Ein Buch über die Folgen der Corona-Pandemie schreiben: Auf diese Idee kam in den letzten Wochen nicht nur Marcel Fratzscher. „Wie wir unsere Wirtschaft retten – der Weg aus der Corona-Krise“, so lautet beispielsweise das neue Buch von Clemens Fuest, dem Chef des Ifo-Instituts. Wie schafft es der Sozialstaat, neue Ungleichheiten zu bekämpfen? Welche Gefahr droht durch die immensen Schulden? Bleibt die Eurozone stabil? Was wird aus dem Klimaschutz? Darum geht es – und es heißt in der Beschreibung: „In seinem grundlegenden Buch, das Wirtschafts- und Gesundheitspolitik erstmals konsequent zusammendenkt, weist uns Deutschlands führender Ökonom Clemens Fuest den Weg aus der Krise.“ 2017 machte er schon einen 288 Seiten umfassenden „Vorschlag zur Lösung der Eurokrise.“

In dem Buch „Neustaat“ analysieren 29 Bundestagsabgeordnete und 35 Experten, wie der Staat und seine Verwaltung besser funktionieren könnte.
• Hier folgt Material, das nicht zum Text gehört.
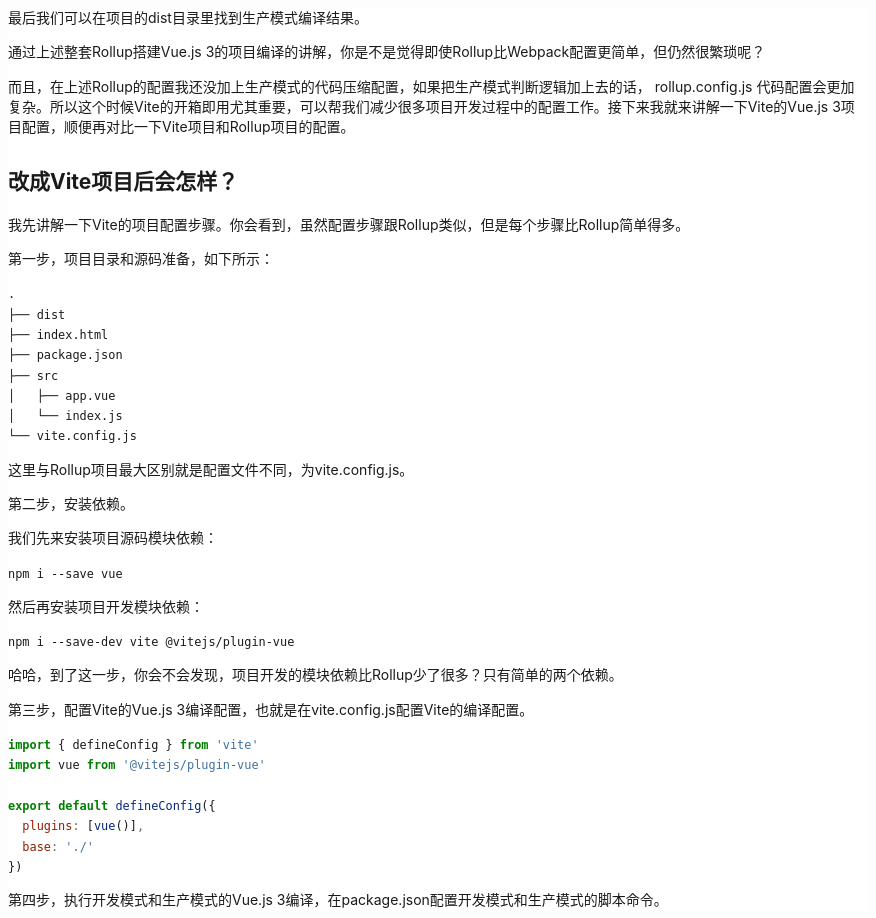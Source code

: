 最后我们可以在项目的dist目录里找到生产模式编译结果。

通过上述整套Rollup搭建Vue.js 3的项目编译的讲解，你是不是觉得即使Rollup比Webpack配置更简单，但仍然很繁琐呢？

而且，在上述Rollup的配置我还没加上生产模式的代码压缩配置，如果把生产模式判断逻辑加上去的话， rollup.config.js 代码配置会更加复杂。所以这个时候Vite的开箱即用尤其重要，可以帮我们减少很多项目开发过程中的配置工作。接下来我就来讲解一下Vite的Vue.js 3项目配置，顺便再对比一下Vite项目和Rollup项目的配置。

## 改成Vite项目后会怎样？

我先讲解一下Vite的项目配置步骤。你会看到，虽然配置步骤跟Rollup类似，但是每个步骤比Rollup简单得多。

第一步，项目目录和源码准备，如下所示：

```shell
.
├── dist
├── index.html
├── package.json
├── src
│   ├── app.vue
│   └── index.js
└── vite.config.js

```

这里与Rollup项目最大区别就是配置文件不同，为vite.config.js。

第二步，安装依赖。

我们先来安装项目源码模块依赖：

```shell
npm i --save vue

```

然后再安装项目开发模块依赖：

```shell
npm i --save-dev vite @vitejs/plugin-vue

```

哈哈，到了这一步，你会不会发现，项目开发的模块依赖比Rollup少了很多？只有简单的两个依赖。

第三步，配置Vite的Vue.js 3编译配置，也就是在vite.config.js配置Vite的编译配置。

```javascript
import { defineConfig } from 'vite'
import vue from '@vitejs/plugin-vue'

export default defineConfig({
  plugins: [vue()],
  base: './'
})

```

第四步，执行开发模式和生产模式的Vue.js 3编译，在package.json配置开发模式和生产模式的脚本命令。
Die Unternehmerin Verena Pausder entwirft in ihrem Buch „Das neue Land“ ein Deutschland der Zukunft, „das nicht mehr auf den Wohlstand der Vergangenheit setzt, sondern mit neuen Technologien, neuen Lebensentwürfen – und vor allem neuen Ideen das Leben von uns allen verändern wird.“ Geht es bald so weiter bis bisher? Oder erleben wir einen Kulturwandel, in dem alles seine Richtung ändert und eine völlig neue Zukunft entsteht? Der Zukunftsforscher Matthias Horx stellt darüber keine Prognose auf. Er lässt den Leser rückwärts in die Vergangenheit schauen, die das Jetzt ist.